Is that always volitional? How many times have you done just that without even realizing it? Good ol’ autopilot. Do you remember sleeping through the alarm clock the last time you overslept? Probably not, even if you remember waking up afterward. Were any of your movements while the alarm was going off volitional, even though likely prompted by an external stimulus?
Then of course, there’s simple instinct. Take the standard YouTube video of someone putting a snack in front of a sleeping dog’s nose. The nose starts going, and before the pooch even seems to be fully “conscious,” it’s nibbling at the snack and seems to “come to” gleefully, already about the business of enjoying a treat.
But plants? We’re supposed to think that’s absurd. I don’t know that it is, or that it isn’t. I’m not the doctor here, and I’m making no Dunning-Kruger-inspired prognostications beyond my expertise. I can, however, acknowledge that some scientists have a hypothesis that they’re testing. That’s science for you. Criticizing their methodology without first establishing that your own proposed criteria are of necessity the best, maybe even the only ones, well, that doesn’t strike me as science at all.

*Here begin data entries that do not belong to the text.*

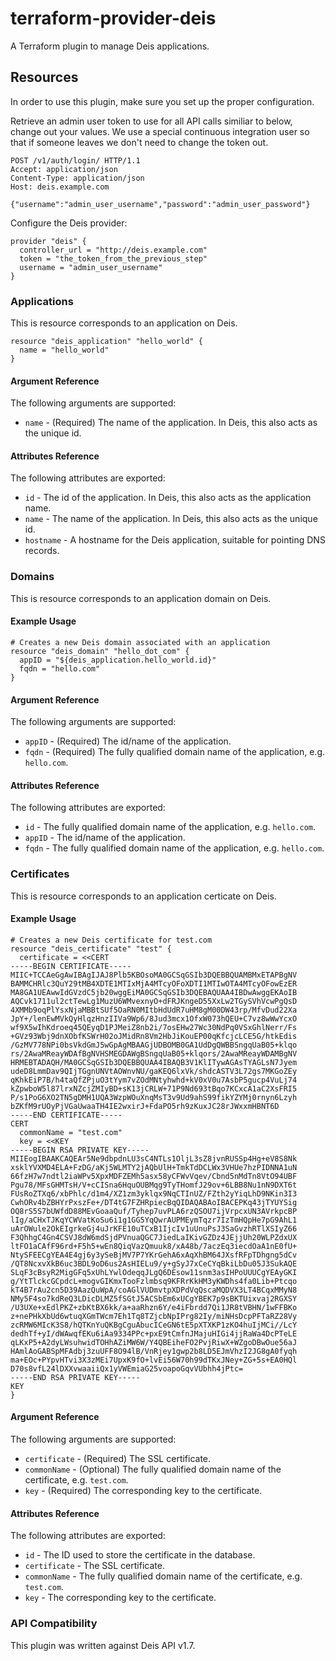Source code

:# terraform-provider-deis
A Terraform plugin to manage Deis applications.

## Resources
In order to use this plugin, make sure you set up the proper configuration.

Retrieve an admin user token to use for all API calls similiar to below, change out your values. We use a special continuous integration user so that if someone leaves we don't need to change the token out.
```http
POST /v1/auth/login/ HTTP/1.1
Accept: application/json
Content-Type: application/json
Host: deis.example.com

{"username":"admin_user_username","password":"admin_user_password"}
```

Configure the Deis provider:
```hcl
provider "deis" {
  controller_url = "http://deis.example.com"
  token = "the_token_from_the_previous_step"
  username = "admin_user_username"
}
```

### Applications
This is resource corresponds to an application on Deis.

```hcl
resource "deis_application" "hello_world" {
  name = "hello_world"
}
```

#### Argument Reference

The following arguments are supported:

* `name` - (Required) The name of the application. In Deis, this also acts as the unique id.

#### Attributes Reference

The following attributes are exported:

* `id` - The id of the application. In Deis, this also acts as the application name.
* `name` - The name of the application. In Deis, this also acts as the unique id.
* `hostname` - A hostname for the Deis application, suitable for pointing DNS records.

### Domains
This is resource corresponds to an application domain on Deis.

#### Example Usage
```hcl
# Creates a new Deis domain associated with an application
resource "deis_domain" "hello_dot_com" {
  appID = "${deis_application.hello_world.id}"
  fqdn = "hello.com"
}
```
#### Argument Reference

The following arguments are supported:

* `appID` - (Required) The id/name of the application.
* `fqdn` - (Required) The fully qualified domain name of the application, e.g. `hello.com`.

#### Attributes Reference

The following attributes are exported:

* `id` - The fully qualified domain name of the application, e.g. `hello.com`.
* `appID` - The id/name of the application.
* `fqdn` - The fully qualified domain name of the application, e.g. `hello.com`.

### Certificates
This is resource corresponds to an application certicate on Deis.

#### Example Usage
```hcl
# Creates a new Deis certificate for test.com
resource "deis_certificate" "test" {
  certificate = <<CERT
-----BEGIN CERTIFICATE-----
MIIC+TCCAeGgAwIBAgIJAJ8Plb5KBOsoMA0GCSqGSIb3DQEBBQUAMBMxETAPBgNV
BAMMCHRlc3QuY29tMB4XDTE1MTIxMjA4MTcyOFoXDTI1MTIwOTA4MTcyOFowEzER
MA8GA1UEAwwIdGVzdC5jb20wggEiMA0GCSqGSIb3DQEBAQUAA4IBDwAwggEKAoIB
AQCvk1711ul2ctTewLg1MuzU6WMvexnyO+dFRJKngeD55XxLw2TGySVhVcwPgQsD
4XMMb9oqPlYsxNjaMBBtSUf5OaRN0MItbHdUdR7uHM8gM00DW43rp/MfvDud22Xa
JpY+/lenEwMVkQyHlqzHnzIIVa9Wp6/8Jud3mcx1OfxW073hQEU+C7vz8wWwYcxO
wf9X5wIhKdroeq45QEyqD1PJMeiZ8nb2i/7osEHw27Wc30NdPq0VSxGhlNerr/Fs
+GVz93Wbj9dnXObfKSWrH02oJMidRn8Vm2HbJiKouEP00qKfcjcLCE5G/htkEdis
/GzMV778NPi0bsVkdGmJ5wGpAgMBAAGjUDBOMB0GA1UdDgQWBBSngqUaB05+klqo
rs/2AwaMReayWDAfBgNVHSMEGDAWgBSngqUaB05+klqors/2AwaMReayWDAMBgNV
HRMEBTADAQH/MA0GCSqGSIb3DQEBBQUAA4IBAQB3V1KlITywAGAsTYAGLsN7Jyem
udeD8LmmDav9QIjTGgnUNVtAOWnvNU/gaKEQ6lxVk/shdcASTV3L72gs7MKGoZEy
qKhkEiP7B/h4taQfZPjuO3tYym7vZOdMNtyhwhd+kV0xV0u7AsbP5gucp4VuLj74
kZpwboW5l87lrxNZcjZMIyBD+sK13jCRLW+71P9Nd693tBqo7KCxcA1aC2XsFRI5
P/s1PoG6XO2TN5gDMH1UQA3WzpWOuXnqMsT3v9Ud9ahS99fikYZYMj0rnyn6Lzyh
bZKfM9rUOyPjVGaUwaaTH4IE2wxirJ+FdaPO5rh9zKuxJC28rJWxxmHBNT6D
-----END CERTIFICATE-----
CERT
  commonName = "test.com"
  key = <<KEY
-----BEGIN RSA PRIVATE KEY-----
MIIEogIBAAKCAQEAr5Ne9dbpdnLU3sC4NTLs1OljL3sZ8jvnRUSSp4Hg+eV8S8Nk
xsklYVXMD4ELA+FzDG/aKj5WLMTY2jAQbUlH+TmkTdDCLWx3VHUe7hzPIDNNA1uN
66fzH7w7ndtl2iaWPv5XpxMDFZEMh5asx58yCFWvVqev/Cbnd5nMdTn8VtO94UBF
Pgu78/MFsGHMTsH/V+cCISna6HquOUBMqg9TyTHomfJ29ov+6LBB8Nu1nN9DXT6t
FUsRoZTXq6/xbPhlc/d1m4/XZ1zm3yklqx9NqCTInUZ/FZth2yYiqLhD9NKin3I3
CwhORv4bZBHYrPxszFe+/DT4tG7FZHRpiecBqQIDAQABAoIBACEPKq43jTYUYSig
OQ8rS5S7bUWfdD88MEvGoaaQuf/Tyhep7uvPLA6rzQSOU7ijVrpcxUN3AVrkpcBP
lIg/aCHxTJKqYCWVatKoSu6i1g1GG5YqQwrAUPMEymTqzr7IzTmHQpHe7pG9AhL1
uArOWule2OkEIgrkeGj4uJrKFE10uTCxB1IjcIv1uUnuPsJ3SaGvzhRTlXSIyZ66
F3QhhgC4Gn4CSVJ8dW6mdSjdPVnuaQGC7JiedLaIKivGZDz4JEjjUh20WLPZdxUX
ltFO1aCAfF96rd+F5h5+wEn8QiqVazQmuuk8/xA48b/7aczEq3iecdOaA1nE0fU+
NtySFEECgYEA4E4gj6y3ySeBjMV7P7YKrGehA6xAqXhBM64JXsfRFpTDhgng5dCv
/QT8NcxvXkB6uc3BDL9oD6us2AsHIELu9/y+gSyJ7xCeCYqBkiLbDu05J3SukAQE
SLqF3cBsyR2MigGFq5xUhLYwlOdeqqJLgQ6DEsow11snm3asIHPoUUUCgYEAyGKI
g/YtTlckcGCpdcL+mogvGIKmxTooFzlmbsq9KFRrKkHM3yKWDhs4fa0Lib+Ptcqo
kT4B7rAu2cn5D39AazQuWpA/coAGlVUDmvtpXDPdVqQscaMQDVX3LT4BCqxMMyN8
NMy5F4so7kdReQ3LDicDLMZ5fSGtJ5ACSbEm6xUCgYBEK7p9sBKTUixvaj2RGXSY
/U3UXe+xEdlPKZ+zbKtBX6kk/a+aaRhzn6Y/e4iFbrdd7Qi1JR8tVBHN/1wFFBKo
z+nePHkXbUd6wtuqXGmTWcm7Eh1Tq8TZjcbNpIPrg82Iy/miNHsDcpPFTaRZ28Vy
zcRMW6MIcK3S8/hQTKnYuQKBgCguAbucICeGN6tE5pXTXKP1zKO4huIjMCi//LcY
dedhTf+yI/dWAwqfEKu6iAa9334PPc+pxE9tCmfnJMajuHIGi4jjRaWa4DcPTeLE
qLKxP5+A2dyLWsuhwidTOHhAZiMW6W/Y4QBEiheFO2PvjRiwX+WZgoDBwOue56aJ
HAmlAoGABSpMFAdbj3zuUFF8O94lB/VnRjey1gwp2b8LD5EJmVhzI2JG8gA0fyqh
ma+EOc+PYpvHTvi3X3zMEi7UpxK9fO+lvEi56W70h99dTKxJNey+ZG+5s+EA0HQl
D70s8vfL24lDXXvwaaiiQx1yVWEmiaG25voapoGqvVUbhh4jPtc=
-----END RSA PRIVATE KEY-----
KEY
}
```
#### Argument Reference

The following arguments are supported:

* `certificate` - (Required) The SSL certificate.
* `commonName` - (Optional) The fully qualified domain name of the certificate, e.g. `test.com`.
* `key` - (Required) The corresponding key to the certificate.

#### Attributes Reference

The following attributes are exported:

* `id` - The ID used to store the certificate in the database.
* `certificate` - The SSL certificate.
* `commonName` - The fully qualified domain name of the certificate, e.g. `test.com`.
* `key` - The corresponding key to the certificate.

### API Compatibility
This plugin was written against Deis API v1.7.
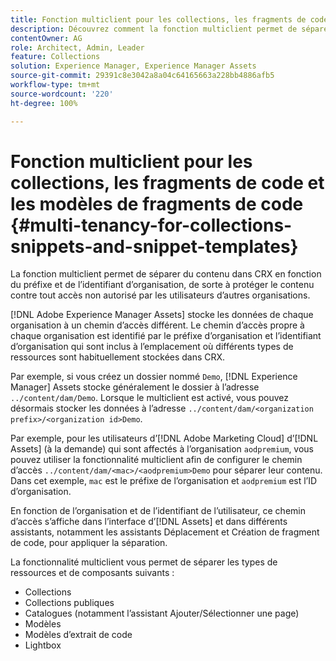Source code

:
 ```yaml
---
title: Fonction multiclient pour les collections, les fragments de code et les modèles de fragments de code
description: Découvrez comment la fonction multiclient permet de séparer du contenu dans le référentiel CRX en fonction de l’organisation du client afin d’empêcher tout accès non autorisé.
contentOwner: AG
role: Architect, Admin, Leader
feature: Collections
solution: Experience Manager, Experience Manager Assets
source-git-commit: 29391c8e3042a8a04c64165663a228bb4886afb5
workflow-type: tm+mt
source-wordcount: '220'
ht-degree: 100%

---
```


# Fonction multiclient pour les collections, les fragments de code et les modèles de fragments de code {#multi-tenancy-for-collections-snippets-and-snippet-templates}

La fonction multiclient permet de séparer du contenu dans CRX en fonction du préfixe et de l’identifiant d’organisation, de sorte à protéger le contenu contre tout accès non autorisé par les utilisateurs d’autres organisations.

[!DNL Adobe Experience Manager Assets] stocke les données de chaque organisation à un chemin d’accès différent. Le chemin d’accès propre à chaque organisation est identifié par le préfixe d’organisation et l’identifiant d’organisation qui sont inclus à l’emplacement où différents types de ressources sont habituellement stockées dans CRX.

Par exemple, si vous créez un dossier nommé `Demo`, [!DNL Experience Manager] Assets stocke généralement le dossier à l’adresse `../content/dam/Demo`. Lorsque le multiclient est activé, vous pouvez désormais stocker les données à l’adresse `../content/dam/<organization prefix>/<organization id>Demo`.

Par exemple, pour les utilisateurs d’[!DNL Adobe Marketing Cloud] d’[!DNL Assets] (à la demande) qui sont affectés à l’organisation `aodpremium`, vous pouvez utiliser la fonctionnalité multiclient afin de configurer le chemin d’accès `../content/dam/<mac>/<aodpremium>Demo` pour séparer leur contenu. Dans cet exemple, `mac` est le préfixe de l’organisation et `aodpremium` est l’ID d’organisation.

En fonction de l’organisation et de l’identifiant de l’utilisateur, ce chemin d’accès s’affiche dans l’interface d’[!DNL Assets] et dans différents assistants, notamment les assistants Déplacement et Création de fragment de code, pour appliquer la séparation.

La fonctionnalité multiclient vous permet de séparer les types de ressources et de composants suivants :

* Collections
* Collections publiques
* Catalogues (notamment l’assistant Ajouter/Sélectionner une page)
* Modèles
* Modèles d’extrait de code
* Lightbox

For that matter, even philosophically the question is begged that consciousness is itself the emergent property and not the other way around. How we could test that, I do not know.
What I think I know is that as an aspiring critical thinker, I’m supposed to weigh the quality of the evidence in front of me. I’m supposed to vet my sources. I’m supposed to take the evidence for the pro and the con and all points in between (and elsewhere) and consider them. If I’m faced with what appears to be a valid argument (possibly in form only), I’m supposed to make sure that the reasoning is also sound before I accept the conclusion.
I do know that I’m not a science editor.
So I hope you’ll pardon me if, in these anti-intellectual, anti-science times when science itself may be our best and last hope when it comes to existential crises, I take umbrage with a so-called science editor who unapologetically trots out an article like this present bit of pseudo-scientific twaddle as though it has any legitimacy.